DIRECTIONS: Whenever a line in the data holds the string "Terra", pull that line out.

AVAILABLE DATA:
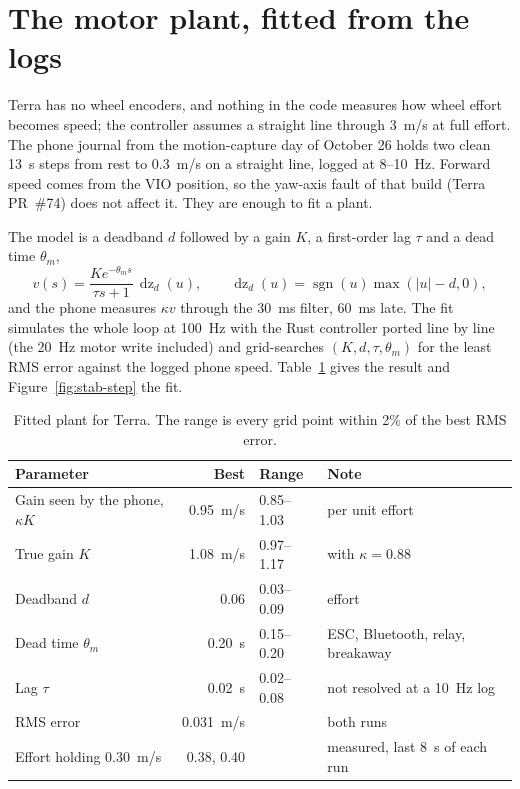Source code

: \section{The motor plant, fitted from the logs}
\label{sec:stab-plant}

Terra has no wheel encoders, and nothing in the code measures how wheel effort becomes speed; the controller assumes a straight line through 3~m/s at full effort.
The phone journal from the motion-capture day of October 26 holds two clean 13~s steps from rest to 0.3~m/s on a straight line, logged at 8--10~Hz. Forward speed comes from the VIO position, so the yaw-axis fault of that build (Terra PR~\#74) does not affect it.
They are enough to fit a plant.

The model is a deadband $d$ followed by a gain $K$, a first-order lag $\tau$ and a dead time $\theta_m$,
\begin{equation}
  v(s) = \frac{K e^{-\theta_m s}}{\tau s + 1}\, \operatorname{dz}_d(u), \qquad
  \operatorname{dz}_d(u) = \operatorname{sgn}(u) \max(|u| - d, 0),
  \label{eq:stab-plant}
\end{equation}
and the phone measures $\kappa v$ through the 30~ms filter, 60~ms late.
The fit simulates the whole loop at 100~Hz with the Rust controller ported line by line (the 20~Hz motor write included) and grid-searches $(K, d, \tau, \theta_m)$ for the least RMS error against the logged phone speed.
Table~\ref{tab:stab-plant} gives the result and Figure~\ref{fig:stab-step} the fit.

\begin{table}[ht]
\centering
\caption{Fitted plant for Terra. The range is every grid point within 2\% of the best RMS error.}
\label{tab:stab-plant}
\small
\begin{tabular}{@{}l r l l@{}}
\toprule
Parameter & Best & Range & Note \\
\midrule
Gain seen by the phone, $\kappa K$ & 0.95~m/s & 0.85--1.03 & per unit effort \\
True gain $K$ & 1.08~m/s & 0.97--1.17 & with $\kappa = 0.88$ \\
Deadband $d$ & 0.06 & 0.03--0.09 & effort \\
Dead time $\theta_m$ & 0.20~s & 0.15--0.20 & ESC, Bluetooth, relay, breakaway \\
Lag $\tau$ & 0.02~s & 0.02--0.08 & not resolved at a 10~Hz log \\
RMS error & 0.031~m/s & & both runs \\
Effort holding 0.30~m/s & 0.38, 0.40 & & measured, last 8~s of each run \\
\bottomrule
\end{tabular}
\end{table}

FINISHED TASK:
Terra has no wheel encoders, and nothing in the code measures how wheel effort becomes speed; the controller assumes a straight line through 3~m/s at full effort.
The phone journal from the motion-capture day of October 26 holds two clean 13~s steps from rest to 0.3~m/s on a straight line, logged at 8--10~Hz. Forward speed comes from the VIO position, so the yaw-axis fault of that build (Terra PR~\#74) does not affect it.
\caption{Fitted plant for Terra. The range is every grid point within 2\% of the best RMS error.}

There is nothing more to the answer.